Contractor Costain has confirmed that it has launched a £119M hostile takeover bid for consultant Mouchel
The all-share deal has been rejected by Mouchel bosses but Costain’s board is determined to continue with its approach.
Costain confirmed it made its first approach on 2 December in a London Stock Exchange announcement this morning.
”The board of Costain believes that Mouchel and Costain are highly complementary businesses and that a combination would provide significant benefits for both sets of shareholders,” said the statement.

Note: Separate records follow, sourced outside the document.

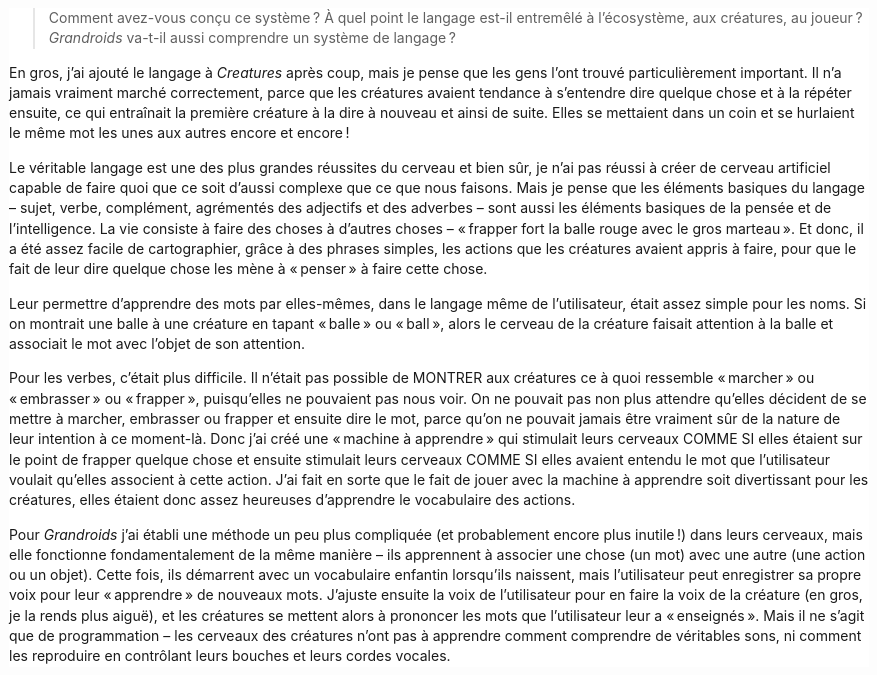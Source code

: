 > Comment avez-vous conçu ce système&#8239;? À quel point le langage est-il entremêlé à l’écosystème, aux créatures, au joueur&#8239;? *Grandroids* va-t-il aussi comprendre un système de langage&#8239;?

En gros, j’ai ajouté le langage à *Creatures* après coup, mais je pense que les gens l’ont trouvé particulièrement important. Il n’a jamais vraiment marché correctement, parce que les créatures avaient tendance à s’entendre dire quelque chose et à la répéter ensuite, ce qui entraînait la première créature à la dire à nouveau et ainsi de suite. Elles se mettaient dans un coin et se hurlaient le même mot les unes aux autres encore et encore&#8239;!

Le véritable langage est une des plus grandes réussites du cerveau et bien sûr, je n’ai pas réussi à créer de cerveau artificiel capable de faire quoi que ce soit d’aussi complexe que ce que nous faisons. Mais je pense que les éléments basiques du langage – sujet, verbe, complément, agrémentés des adjectifs et des adverbes – sont aussi les éléments basiques de la pensée et de l’intelligence. La vie consiste à faire des choses à d’autres choses – «&#8239;frapper fort la balle rouge avec le gros marteau&#8239;». Et donc, il a été assez facile de cartographier, grâce à des phrases simples, les actions que les créatures avaient appris à faire, pour que le fait de leur dire quelque chose les mène à «&#8239;penser&#8239;» à faire cette chose.

Leur permettre d’apprendre des mots par elles-mêmes, dans le langage même de l’utilisateur, était assez simple pour les noms. Si on montrait une balle à une créature en tapant «&#8239;balle&#8239;» ou «&#8239;ball&#8239;», alors le cerveau de la créature faisait attention à la balle et associait le mot avec l’objet de son attention.

Pour les verbes, c’était plus difficile. Il n’était pas possible de MONTRER aux créatures ce à quoi ressemble «&#8239;marcher&#8239;» ou «&#8239;embrasser&#8239;» ou «&#8239;frapper&#8239;», puisqu’elles ne pouvaient pas nous voir. On ne pouvait pas non plus attendre qu’elles décident de se mettre à marcher, embrasser ou frapper et ensuite dire le mot, parce qu’on ne pouvait jamais être vraiment sûr de la nature de leur intention à ce moment-là. Donc j’ai créé une «&#8239;machine à apprendre&#8239;» qui stimulait leurs cerveaux COMME SI elles étaient sur le point de frapper quelque chose et ensuite stimulait leurs cerveaux COMME SI elles avaient entendu le mot que l’utilisateur voulait qu’elles associent à cette action. J’ai fait en sorte que le fait de jouer avec la machine à apprendre soit divertissant pour les créatures, elles étaient donc assez heureuses d’apprendre le vocabulaire des actions.

Pour *Grandroids* j’ai établi une méthode un peu plus compliquée (et probablement encore plus inutile&#8239;!) dans leurs cerveaux, mais elle fonctionne fondamentalement de la même manière – ils apprennent à associer une chose (un mot) avec une autre (une action ou un objet). Cette fois, ils démarrent avec un vocabulaire enfantin lorsqu’ils naissent, mais l’utilisateur peut enregistrer sa propre voix pour leur «&#8239;apprendre&#8239;» de nouveaux mots. J’ajuste ensuite la voix de l’utilisateur pour en faire la voix de la créature (en gros, je la rends plus aiguë), et les créatures se mettent alors à prononcer les mots que l’utilisateur leur a «&#8239;enseignés&#8239;». Mais il ne s’agit que de programmation – les cerveaux des créatures n’ont pas à apprendre comment comprendre de véritables sons, ni comment les reproduire en contrôlant leurs bouches et leurs cordes vocales.
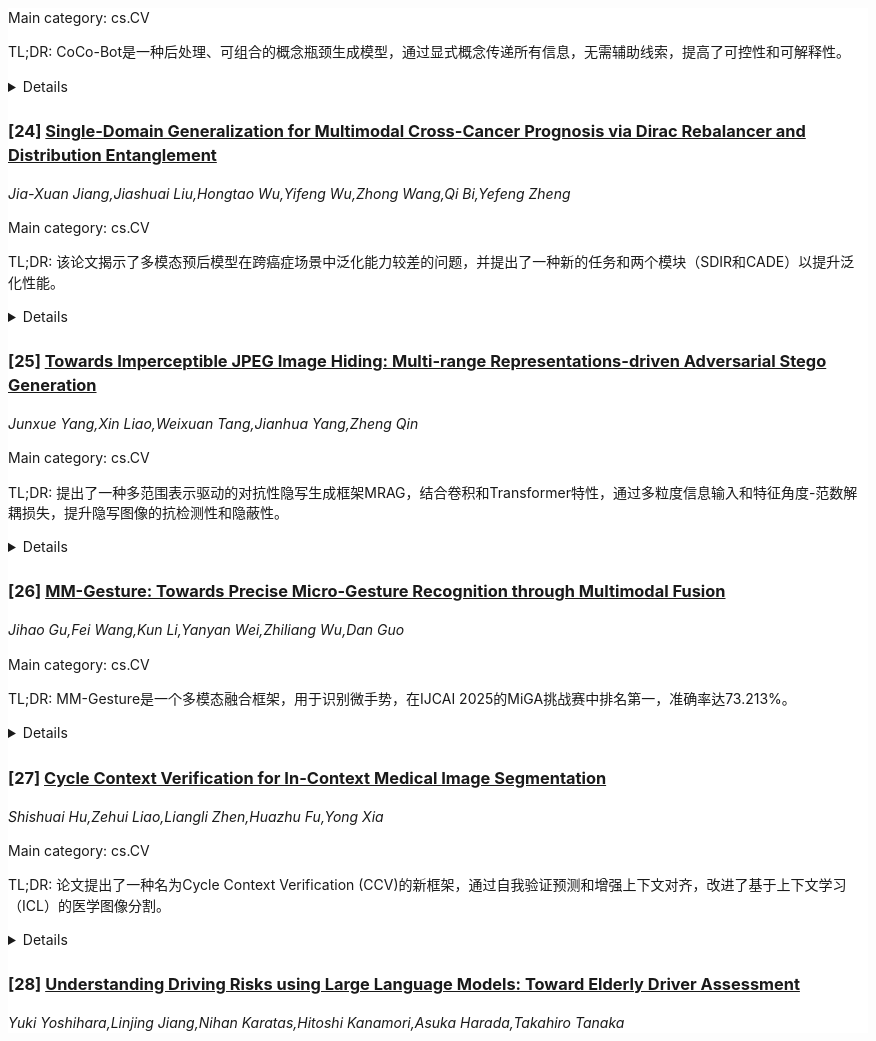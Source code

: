 Main category: cs.CV

TL;DR: CoCo-Bot是一种后处理、可组合的概念瓶颈生成模型，通过显式概念传递所有信息，无需辅助线索，提高了可控性和可解释性。


<details><summary>Details</summary></details>


### [24] [Single-Domain Generalization for Multimodal Cross-Cancer Prognosis via Dirac Rebalancer and Distribution Entanglement](https://arxiv.org/abs/2507.08340)
*Jia-Xuan Jiang,Jiashuai Liu,Hongtao Wu,Yifeng Wu,Zhong Wang,Qi Bi,Yefeng Zheng*

Main category: cs.CV

TL;DR: 该论文揭示了多模态预后模型在跨癌症场景中泛化能力较差的问题，并提出了一种新的任务和两个模块（SDIR和CADE）以提升泛化性能。


<details><summary>Details</summary></details>


### [25] [Towards Imperceptible JPEG Image Hiding: Multi-range Representations-driven Adversarial Stego Generation](https://arxiv.org/abs/2507.08343)
*Junxue Yang,Xin Liao,Weixuan Tang,Jianhua Yang,Zheng Qin*

Main category: cs.CV

TL;DR: 提出了一种多范围表示驱动的对抗性隐写生成框架MRAG，结合卷积和Transformer特性，通过多粒度信息输入和特征角度-范数解耦损失，提升隐写图像的抗检测性和隐蔽性。


<details><summary>Details</summary></details>


### [26] [MM-Gesture: Towards Precise Micro-Gesture Recognition through Multimodal Fusion](https://arxiv.org/abs/2507.08344)
*Jihao Gu,Fei Wang,Kun Li,Yanyan Wei,Zhiliang Wu,Dan Guo*

Main category: cs.CV

TL;DR: MM-Gesture是一个多模态融合框架，用于识别微手势，在IJCAI 2025的MiGA挑战赛中排名第一，准确率达73.213%。


<details><summary>Details</summary></details>


### [27] [Cycle Context Verification for In-Context Medical Image Segmentation](https://arxiv.org/abs/2507.08357)
*Shishuai Hu,Zehui Liao,Liangli Zhen,Huazhu Fu,Yong Xia*

Main category: cs.CV

TL;DR: 论文提出了一种名为Cycle Context Verification (CCV)的新框架，通过自我验证预测和增强上下文对齐，改进了基于上下文学习（ICL）的医学图像分割。


<details><summary>Details</summary></details>


### [28] [Understanding Driving Risks using Large Language Models: Toward Elderly Driver Assessment](https://arxiv.org/abs/2507.08367)
*Yuki Yoshihara,Linjing Jiang,Nihan Karatas,Hitoshi Kanamori,Asuka Harada,Takahiro Tanaka*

Contractor Costain unveiled an ambitious strategy to expand significantly in consultancy and engineering design in March. The move, to allow the firm to offer clients the “full life cycle” of services, was to be fuelled by acquistional and organic growth.
It is understood the firm was one of several interested in buying Scott Wilson, before eventual buyer URS and CH2M Hill got locked in a bidding war.
Mouchel admitted on 6 Decemeber that it was fighting one or more takeover bids, driven by the recent collapse in its share price.
In a trading statement to the London Stock Exchange, the firm confirmed that preliminary approaches have been made but that it did not believe they reflect the true value of the firm.
It is the second time this year the firm has faced a hostile takeover. In March it finally saw off the advances of VT Group after three months of speculation over the future the consultant. The 12,000-strong VT Group headed by chairman and former Atkins boss Mike Jeffries and chief executive and ex-Balfour Beatty group MD Paul Lester offered 260p per share for Mouchel in December last year.
But recent collapses in its share price have prompted renewed interest. Its shares have been trading as low as 53.25p, down on a year high of 285.25p. As recently as October shares were trading at 150p or more.
Costain’s offer, made on 2 December, comprised 0.5135 Costain shares for each Mouchel share. Based on the closing price per Costain share of 206p on 21 December 2010, the proposal curretnly values each Mouchel ordinary share at approximately 105.8p.
The proposal was rejected by the Mouchel board on 6 December and there are currently no discussions taking place between Costain and Mouchel.